Было бесполезно возобновлять спор, и Джинни лишь пожала плечами с молчаливым смирением. Алекс побежал под дождем и вскоре скрылся. Джинни оделась и направилась к штабу, добродушно смеясь над шутками Дикона и других молодых офицеров по поводу своего промокшего состояния.

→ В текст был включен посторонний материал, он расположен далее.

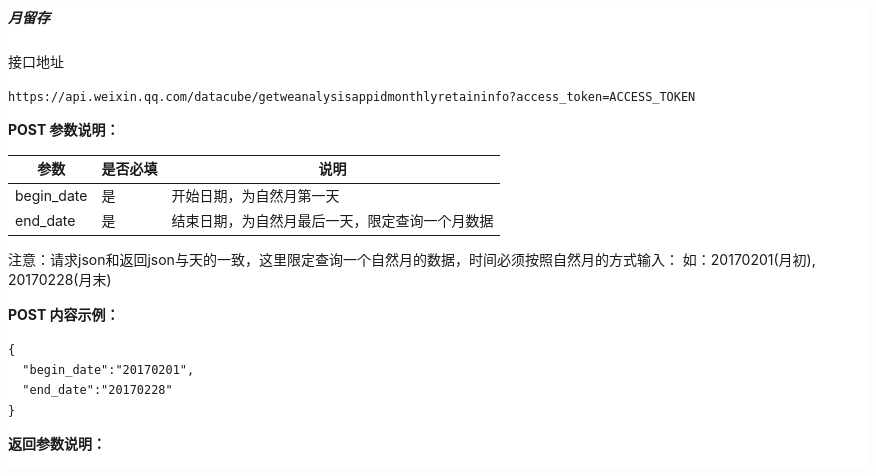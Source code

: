 ##### 月留存

接口地址

    https://api.weixin.qq.com/datacube/getweanalysisappidmonthlyretaininfo?access_token=ACCESS_TOKEN

**POST 参数说明：**

<table>

<thead>

<tr>

<th>参数</th>

<th>是否必填</th>

<th>说明</th>

</tr>

</thead>

<tbody>

<tr>

<td>begin_date</td>

<td>是</td>

<td>开始日期，为自然月第一天</td>

</tr>

<tr>

<td>end_date</td>

<td>是</td>

<td>结束日期，为自然月最后一天，限定查询一个月数据</td>

</tr>

</tbody>

</table>

注意：请求json和返回json与天的一致，这里限定查询一个自然月的数据，时间必须按照自然月的方式输入： 如：20170201(月初), 20170228(月末)

**POST 内容示例：**

    {
      "begin_date":"20170201",
      "end_date":"20170228"
    }

**返回参数说明：**

<table>

<thead>
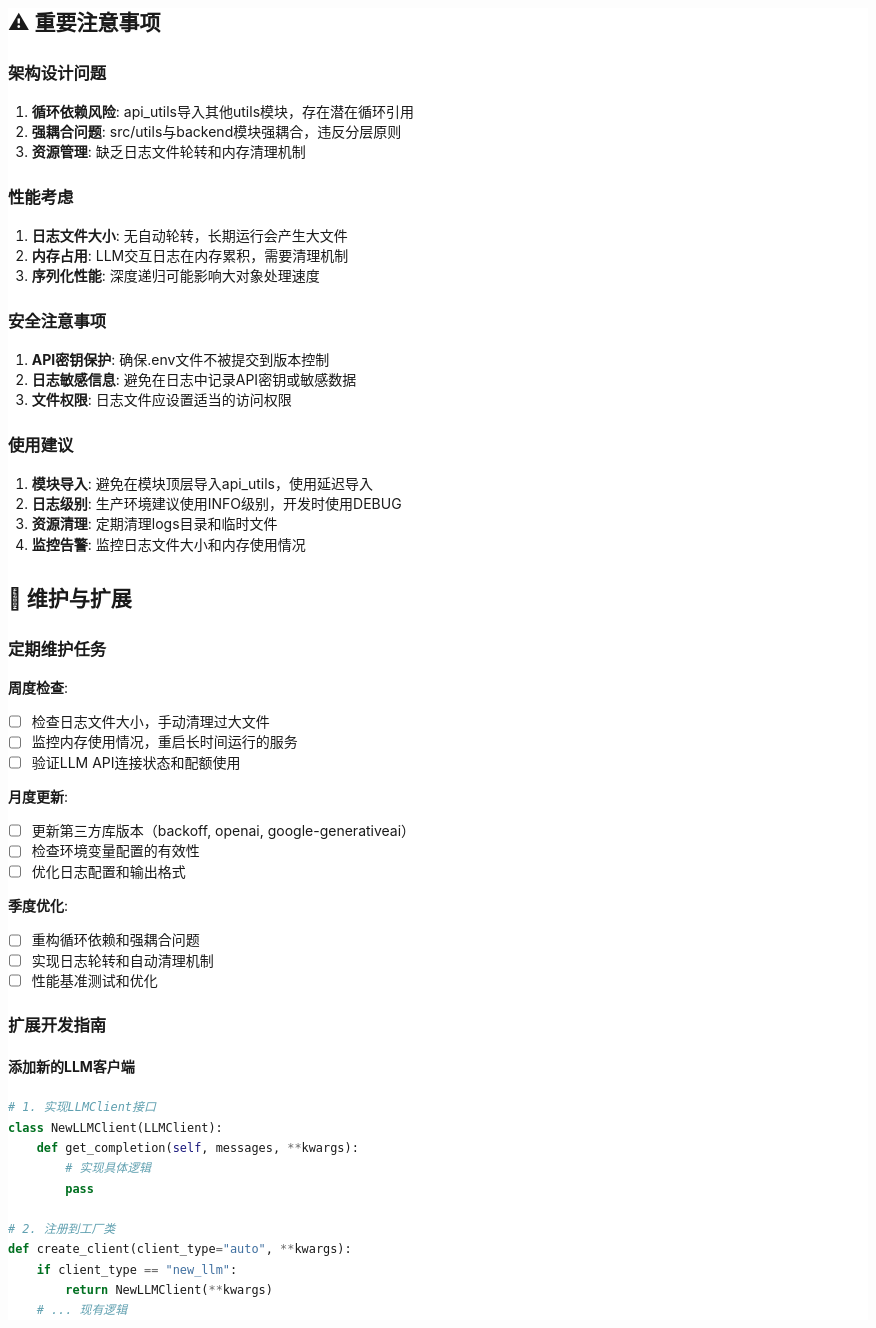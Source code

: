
 ```python
```

## ⚠️ 重要注意事项

### 架构设计问题

1. **循环依赖风险**: api_utils导入其他utils模块，存在潜在循环引用
2. **强耦合问题**: src/utils与backend模块强耦合，违反分层原则
3. **资源管理**: 缺乏日志文件轮转和内存清理机制

### 性能考虑

1. **日志文件大小**: 无自动轮转，长期运行会产生大文件
2. **内存占用**: LLM交互日志在内存累积，需要清理机制
3. **序列化性能**: 深度递归可能影响大对象处理速度

### 安全注意事项

1. **API密钥保护**: 确保.env文件不被提交到版本控制
2. **日志敏感信息**: 避免在日志中记录API密钥或敏感数据  
3. **文件权限**: 日志文件应设置适当的访问权限

### 使用建议

1. **模块导入**: 避免在模块顶层导入api_utils，使用延迟导入
2. **日志级别**: 生产环境建议使用INFO级别，开发时使用DEBUG
3. **资源清理**: 定期清理logs目录和临时文件
4. **监控告警**: 监控日志文件大小和内存使用情况

## 🔄 维护与扩展

### 定期维护任务

**周度检查**:
- [ ] 检查日志文件大小，手动清理过大文件
- [ ] 监控内存使用情况，重启长时间运行的服务
- [ ] 验证LLM API连接状态和配额使用

**月度更新**:
- [ ] 更新第三方库版本（backoff, openai, google-generativeai）
- [ ] 检查环境变量配置的有效性
- [ ] 优化日志配置和输出格式

**季度优化**:
- [ ] 重构循环依赖和强耦合问题
- [ ] 实现日志轮转和自动清理机制
- [ ] 性能基准测试和优化

### 扩展开发指南

#### 添加新的LLM客户端
```python
# 1. 实现LLMClient接口
class NewLLMClient(LLMClient):
    def get_completion(self, messages, **kwargs):
        # 实现具体逻辑
        pass

# 2. 注册到工厂类
def create_client(client_type="auto", **kwargs):
    if client_type == "new_llm":
        return NewLLMClient(**kwargs)
    # ... 现有逻辑
```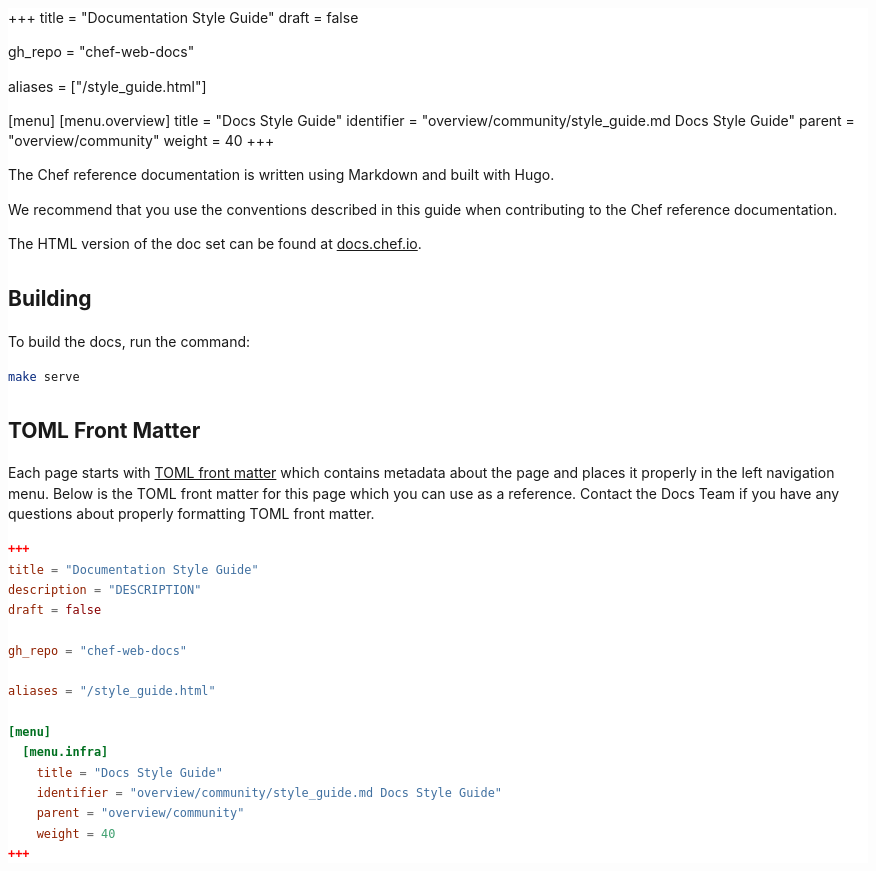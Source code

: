 +++
title = "Documentation Style Guide"
draft = false

gh_repo = "chef-web-docs"

aliases = ["/style_guide.html"]

[menu]
  [menu.overview]
    title = "Docs Style Guide"
    identifier = "overview/community/style_guide.md Docs Style Guide"
    parent = "overview/community"
    weight = 40
+++

The Chef reference documentation is written using Markdown and built with Hugo.

We recommend that you use the conventions described in this guide when
contributing to the Chef reference documentation.

The HTML version of the doc set can be found at
[docs.chef.io](https://docs.chef.io).

## Building

To build the docs, run the command:

```bash
make serve
```

## TOML Front Matter

Each page starts with [TOML front matter](https://gohugo.io/content-management/front-matter/) which contains metadata about the page and places it properly in the left navigation menu. Below is the TOML front matter for this page which you can use as a reference. Contact the Docs Team if you have any questions about properly formatting TOML front matter.

```toml
+++
title = "Documentation Style Guide"
description = "DESCRIPTION"
draft = false

gh_repo = "chef-web-docs"

aliases = "/style_guide.html"

[menu]
  [menu.infra]
    title = "Docs Style Guide"
    identifier = "overview/community/style_guide.md Docs Style Guide"
    parent = "overview/community"
    weight = 40
+++
```
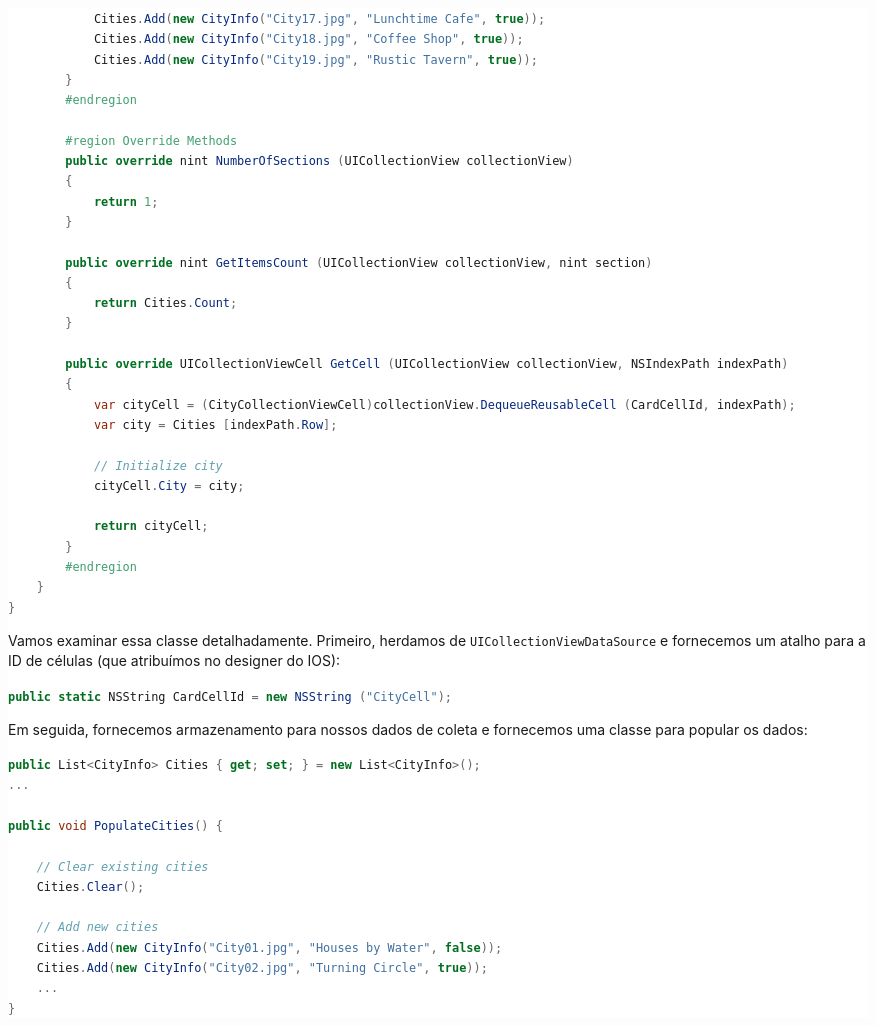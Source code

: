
 ```csharp
            Cities.Add(new CityInfo("City17.jpg", "Lunchtime Cafe", true));
            Cities.Add(new CityInfo("City18.jpg", "Coffee Shop", true));
            Cities.Add(new CityInfo("City19.jpg", "Rustic Tavern", true));
        }
        #endregion

        #region Override Methods
        public override nint NumberOfSections (UICollectionView collectionView)
        {
            return 1;
        }

        public override nint GetItemsCount (UICollectionView collectionView, nint section)
        {
            return Cities.Count;
        }

        public override UICollectionViewCell GetCell (UICollectionView collectionView, NSIndexPath indexPath)
        {
            var cityCell = (CityCollectionViewCell)collectionView.DequeueReusableCell (CardCellId, indexPath);
            var city = Cities [indexPath.Row];

            // Initialize city
            cityCell.City = city;

            return cityCell;
        }
        #endregion
    }
}
```

Vamos examinar essa classe detalhadamente. Primeiro, herdamos de `UICollectionViewDataSource` e fornecemos um atalho para a ID de células (que atribuímos no designer do IOS):

```csharp
public static NSString CardCellId = new NSString ("CityCell");
```

Em seguida, fornecemos armazenamento para nossos dados de coleta e fornecemos uma classe para popular os dados:

```csharp
public List<CityInfo> Cities { get; set; } = new List<CityInfo>();
...

public void PopulateCities() {

    // Clear existing cities
    Cities.Clear();

    // Add new cities
    Cities.Add(new CityInfo("City01.jpg", "Houses by Water", false));
    Cities.Add(new CityInfo("City02.jpg", "Turning Circle", true));
    ...
}
```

«Необходимо что-то предпринять», — решила Джинни, вытирая голову полотенцем. Как же убедить этого невозможно упрямого человека, что в данном случае он не прав? Поначалу у него были основания для такого распоряжения, но сейчас все изменилось. Как ей убедить его, если он и слушать ничего не хочет? Вся проблема в том, как он понимает власть военачальника. Сейчас речь шла только о распоряжении, которому следовало подчиняться безоговорочно, потому что это приказ. Такая форма дисциплины хороша для солдат, ведь их жизнь вполне могла зависеть от полного подчинения, но к Джинни это не имело отношения. Она нужна в лагере, и даже генерал Маршалл не лишит помощи тех, кто в ней нуждается.
К концу дня гроза утихла; воздух стал прохладным и свежим, чистое небо — ярко-голубым. Джинни отправилась на поиски Джеда, твердо убежденная в том, что мудрый старый солдат подскажет выход.
Она нашла его на конном дворе, сидящим на перевернутой дождевой бочке и чистящим сбрую.
— Добрый вечер, Джед, — непринужденно приветствовала она его, усаживаясь рядом с ним на табуретке. — Какая сильная была гроза.
— Угу, — произнес он, плюнув на седло, лежавшее у него на коленях и энергично втирая слюну в кожу. — И вовремя, я бы сказал, а то все вспыхивали, как порох.
— Да, — согласилась Джинни. — И кстати, у нас с генералом возникли… разногласия.
— Да? — Выцветшие карие глаза Джеда проницательно взглянули на нее. — Узнал о посещениях лагеря, да?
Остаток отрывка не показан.